If Buy-and-Hold were a legitimate strategy, we never would have seen any of that. I believe that the Buy-and-Holders follow the strategy they advocate. But they do not feel comfortable trying to defend it in civil and reasoned debate. That tells me something important. That should tell anyone with an interest in the subject matter something important.
I believe that, in the days following the next price crash, it will. I believe that a lot of us are suffering from cognitive dissonance re the far-reaching implications of Shiller’s “revolutionary” (his word) research findings. I intend to do all that I can to help out everyone affected by these matters (including my many Buy-and-Hold friends, to be sure) in the days when our collective cognitive dissonance is shaken by events playing out in the real world.
It will be interesting to see how things play out.

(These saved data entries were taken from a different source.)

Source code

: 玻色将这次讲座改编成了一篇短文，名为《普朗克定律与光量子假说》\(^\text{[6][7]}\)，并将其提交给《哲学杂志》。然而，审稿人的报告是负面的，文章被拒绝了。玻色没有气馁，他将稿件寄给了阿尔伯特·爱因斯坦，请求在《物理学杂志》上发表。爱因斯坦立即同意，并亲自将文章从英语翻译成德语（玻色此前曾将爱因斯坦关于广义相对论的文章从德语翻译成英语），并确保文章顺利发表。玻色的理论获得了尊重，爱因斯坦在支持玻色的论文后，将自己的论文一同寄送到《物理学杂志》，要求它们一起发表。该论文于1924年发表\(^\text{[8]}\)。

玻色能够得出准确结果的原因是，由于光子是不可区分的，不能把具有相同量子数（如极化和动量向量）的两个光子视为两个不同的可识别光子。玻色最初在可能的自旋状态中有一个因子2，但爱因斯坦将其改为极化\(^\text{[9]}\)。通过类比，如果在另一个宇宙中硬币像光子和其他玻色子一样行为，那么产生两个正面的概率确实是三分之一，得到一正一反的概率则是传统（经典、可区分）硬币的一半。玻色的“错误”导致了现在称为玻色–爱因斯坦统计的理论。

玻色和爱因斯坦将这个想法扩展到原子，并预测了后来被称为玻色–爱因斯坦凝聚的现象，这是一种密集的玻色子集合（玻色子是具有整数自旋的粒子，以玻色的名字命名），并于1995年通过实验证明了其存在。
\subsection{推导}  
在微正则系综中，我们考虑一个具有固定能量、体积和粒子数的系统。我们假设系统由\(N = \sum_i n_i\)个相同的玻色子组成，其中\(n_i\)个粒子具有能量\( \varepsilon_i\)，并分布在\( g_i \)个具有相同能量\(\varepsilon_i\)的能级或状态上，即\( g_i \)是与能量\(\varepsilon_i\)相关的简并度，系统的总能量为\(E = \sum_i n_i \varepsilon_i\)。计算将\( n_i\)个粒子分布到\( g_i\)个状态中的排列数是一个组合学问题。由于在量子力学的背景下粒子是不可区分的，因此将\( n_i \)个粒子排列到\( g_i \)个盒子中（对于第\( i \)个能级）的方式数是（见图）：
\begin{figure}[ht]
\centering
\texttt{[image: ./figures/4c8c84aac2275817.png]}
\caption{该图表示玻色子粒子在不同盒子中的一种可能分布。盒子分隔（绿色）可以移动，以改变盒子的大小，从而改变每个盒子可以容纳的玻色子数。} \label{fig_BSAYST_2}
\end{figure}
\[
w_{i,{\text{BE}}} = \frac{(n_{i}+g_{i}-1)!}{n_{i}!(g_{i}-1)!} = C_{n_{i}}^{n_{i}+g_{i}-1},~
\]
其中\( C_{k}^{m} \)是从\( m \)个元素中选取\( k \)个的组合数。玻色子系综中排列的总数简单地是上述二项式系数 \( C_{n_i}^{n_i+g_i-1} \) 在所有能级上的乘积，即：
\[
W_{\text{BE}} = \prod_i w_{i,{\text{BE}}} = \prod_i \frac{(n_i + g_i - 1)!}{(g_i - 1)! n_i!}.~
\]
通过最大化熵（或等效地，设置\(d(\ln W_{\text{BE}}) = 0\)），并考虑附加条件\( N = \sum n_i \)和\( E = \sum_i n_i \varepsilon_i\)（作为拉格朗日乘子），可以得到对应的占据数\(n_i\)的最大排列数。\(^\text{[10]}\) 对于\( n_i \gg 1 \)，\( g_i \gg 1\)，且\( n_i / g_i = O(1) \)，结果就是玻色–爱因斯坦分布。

And there has never been an effort on the Goon side of the table to have a rational discussion. Hostility toward the new ideas about how stock investing works dominated on your side of the table starting on the morning of May 13, 2002 and it has continued to dominate for the 16 years since. I will always be here for you to help in any way that I can. But a failed retirement is a serious life setback. I don’t want my name on any posts saying that Greaney’s study contains a valuations adjustment or denying that there is today 37 years of peer-reviewed research showing that one is required. So we will just have to wait a bit and see how things go.
Am I in the same league as Jack Bogle, Wade Pfau and Bill Bernstein?
I sure think that Jack Bogle is in the same league as Jack Bogle and it is Jack Bogle who taught me that the safe withdrawal rate cannot possibly be the same number at all valuation levels. Bogle says in his book that Reversion to the Mean is an “Iron Law” of stock investing.
I sure think that Wade Pfau is in the same league as Wade Pfau. Wade told me (during the time we were working together on the peer-reviewed research that we published showing investors that they can reduce the risk of stock investing by 70 percent just by giving up on the Buy-and-Hold strategy and practicing price discipline when they buy stocks just as they do when buying anything else) that he considers the Buy-and-Hold retirement studies “dangerous” because they get the numbers so wildly wrong.
I sure think that Bill Bernstein is in the same league as Bill Bernstein. Bernstein said in a book published in 2002 that investors need to at times of high valuations subtract 2 percentage points from the number that the Buy-and-Holders cite as the safe withdrawal rate to know the accurate safe withdrawal rate at those times.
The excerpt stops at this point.